This post was authored by Sean Bryant, Science Reference & Research Specialist in the Science, Technology, and Business Division of the Library of Congress. He recently authored the blog posts “The Last Man on the Moon? — The Story of Eugene Cernan in Two Parts” and “An American in Orbit: The Story of John Glenn.”
In a matter of days, the Moon will slip between the Earth and Sun. This has been happening every month or so, for more than four billion years, as the Moon orbits the Earth. If you imagine a line connecting the center of the Earth and the Sun, the Moon usually passes a bit above or below the line, and what we see is a new moon, which is to say we see nothing. The Sun’s light passes over or under the Moon and reaches the Earth normally. However, every so often the Moon passes nearer or directly through the line between the Sun and the Earth, casting a shadow on the Earth and briefly blocking much of the Sun’s light from reaching the Earth. This, we call a solar eclipse.
Humans have long been fascinated by solar eclipses. We have developed myths, legends and stories around them, and celebrated them in poetry, art and, more recently, photography. Reports of occurrences appear in Chinese records from more than four thousand years ago, and come from other ancient civilizations, like the Maya, Babylonians and Greeks. Observers and astronomers of the time were able to use the reports and their own observations to predict the time and location of future eclipses.

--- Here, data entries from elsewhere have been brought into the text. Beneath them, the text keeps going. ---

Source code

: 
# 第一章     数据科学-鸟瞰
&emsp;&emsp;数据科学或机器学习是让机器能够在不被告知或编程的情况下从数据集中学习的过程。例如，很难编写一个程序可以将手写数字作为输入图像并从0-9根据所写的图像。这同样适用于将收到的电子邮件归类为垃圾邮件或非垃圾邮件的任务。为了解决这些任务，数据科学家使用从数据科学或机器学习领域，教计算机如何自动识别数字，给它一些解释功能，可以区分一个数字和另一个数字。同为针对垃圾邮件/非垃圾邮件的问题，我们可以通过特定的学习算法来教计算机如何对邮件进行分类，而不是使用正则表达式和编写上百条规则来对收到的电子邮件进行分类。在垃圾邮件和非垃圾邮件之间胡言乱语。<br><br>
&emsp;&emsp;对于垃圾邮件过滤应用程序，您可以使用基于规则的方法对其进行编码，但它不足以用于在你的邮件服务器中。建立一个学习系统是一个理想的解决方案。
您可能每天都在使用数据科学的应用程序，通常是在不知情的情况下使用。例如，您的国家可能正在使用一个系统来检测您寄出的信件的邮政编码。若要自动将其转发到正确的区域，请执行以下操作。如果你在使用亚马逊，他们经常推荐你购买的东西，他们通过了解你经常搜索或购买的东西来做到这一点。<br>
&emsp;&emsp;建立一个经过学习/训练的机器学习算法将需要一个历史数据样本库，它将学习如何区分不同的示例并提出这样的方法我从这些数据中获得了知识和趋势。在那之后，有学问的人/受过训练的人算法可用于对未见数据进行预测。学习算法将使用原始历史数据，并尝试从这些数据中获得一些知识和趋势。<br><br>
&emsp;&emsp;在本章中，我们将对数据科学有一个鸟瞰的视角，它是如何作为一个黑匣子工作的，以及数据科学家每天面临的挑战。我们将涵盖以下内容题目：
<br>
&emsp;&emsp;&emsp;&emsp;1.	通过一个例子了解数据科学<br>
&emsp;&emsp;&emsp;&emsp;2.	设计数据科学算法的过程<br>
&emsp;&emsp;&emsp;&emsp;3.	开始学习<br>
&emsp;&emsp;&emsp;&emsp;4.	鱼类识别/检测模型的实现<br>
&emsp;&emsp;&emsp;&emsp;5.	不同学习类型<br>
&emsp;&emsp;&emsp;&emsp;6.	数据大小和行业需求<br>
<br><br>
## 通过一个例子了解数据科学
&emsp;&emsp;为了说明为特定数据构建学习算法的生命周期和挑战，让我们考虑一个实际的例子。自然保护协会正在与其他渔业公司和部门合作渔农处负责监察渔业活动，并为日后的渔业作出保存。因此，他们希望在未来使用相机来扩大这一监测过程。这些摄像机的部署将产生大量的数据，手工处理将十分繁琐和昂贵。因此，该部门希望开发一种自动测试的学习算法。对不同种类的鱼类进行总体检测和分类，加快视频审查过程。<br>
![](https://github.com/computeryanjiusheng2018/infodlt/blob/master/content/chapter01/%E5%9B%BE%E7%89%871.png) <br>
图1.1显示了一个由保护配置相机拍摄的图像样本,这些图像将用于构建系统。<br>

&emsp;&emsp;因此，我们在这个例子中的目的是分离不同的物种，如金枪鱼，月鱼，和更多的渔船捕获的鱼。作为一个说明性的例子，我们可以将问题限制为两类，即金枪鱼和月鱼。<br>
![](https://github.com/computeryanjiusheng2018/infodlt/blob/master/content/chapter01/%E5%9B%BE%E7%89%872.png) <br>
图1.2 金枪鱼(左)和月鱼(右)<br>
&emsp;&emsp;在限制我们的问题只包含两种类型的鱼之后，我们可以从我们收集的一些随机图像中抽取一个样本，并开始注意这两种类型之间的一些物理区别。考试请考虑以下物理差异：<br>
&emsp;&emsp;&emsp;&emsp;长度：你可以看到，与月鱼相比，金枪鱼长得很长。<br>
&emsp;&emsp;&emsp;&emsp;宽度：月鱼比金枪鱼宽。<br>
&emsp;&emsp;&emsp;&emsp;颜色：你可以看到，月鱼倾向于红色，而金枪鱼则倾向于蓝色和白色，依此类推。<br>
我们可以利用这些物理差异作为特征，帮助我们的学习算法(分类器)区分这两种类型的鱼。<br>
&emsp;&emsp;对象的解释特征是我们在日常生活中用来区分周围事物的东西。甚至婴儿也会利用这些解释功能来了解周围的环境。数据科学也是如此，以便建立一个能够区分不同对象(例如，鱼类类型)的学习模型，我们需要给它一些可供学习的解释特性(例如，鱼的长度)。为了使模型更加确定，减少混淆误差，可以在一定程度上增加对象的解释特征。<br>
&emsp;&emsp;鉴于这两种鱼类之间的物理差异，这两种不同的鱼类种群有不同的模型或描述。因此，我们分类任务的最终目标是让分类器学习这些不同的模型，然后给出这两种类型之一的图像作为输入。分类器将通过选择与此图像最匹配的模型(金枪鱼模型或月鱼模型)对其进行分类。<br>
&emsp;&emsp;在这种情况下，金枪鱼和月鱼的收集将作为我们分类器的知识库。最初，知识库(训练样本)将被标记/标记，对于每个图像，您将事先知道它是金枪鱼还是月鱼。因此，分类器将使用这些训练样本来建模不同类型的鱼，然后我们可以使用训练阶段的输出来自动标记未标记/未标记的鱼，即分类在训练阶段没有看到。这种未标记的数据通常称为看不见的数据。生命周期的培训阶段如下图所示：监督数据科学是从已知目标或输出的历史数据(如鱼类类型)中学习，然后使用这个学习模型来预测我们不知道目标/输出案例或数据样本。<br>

Succeeding generations of astronomers would add their own records, refining their theories and models of celestial mechanics. As these predictions became more and more accurate, 17th and 18th century astronomers, such as Cassini and Halley, began to produce maps showing the predicted and actual paths of solar eclipses visible in their European locales. Due to the relative infrequency of solar eclipses, however, the science relating to them continued to proceed in fits and starts. By the 19th century though, astronomers were beginning to take note of more than just the Moon in their observations. With light from the center of the Sun blocked by the Moon, they were able see and measure the dimmer outer corona, a region of the Sun normally obscured by the brighter light at the heart of the Sun.
Astronomers, eager to observe more solar eclipses, began to travel farther from their European homes, traveling to far flung outposts of their colonial empires and then beyond in ever larger, more organized groups, observing from places like India, the East Indies and the Caroline Islands. They began to carry spectroscopes to search out chemical elements in the corona. New observatories and societies, such as the US Naval Observatory, US Coast Survey and the National Geographic Society, sponsored expeditions to even more remote locations and began to contribute to their observations, many of which are included in the Library’s collections.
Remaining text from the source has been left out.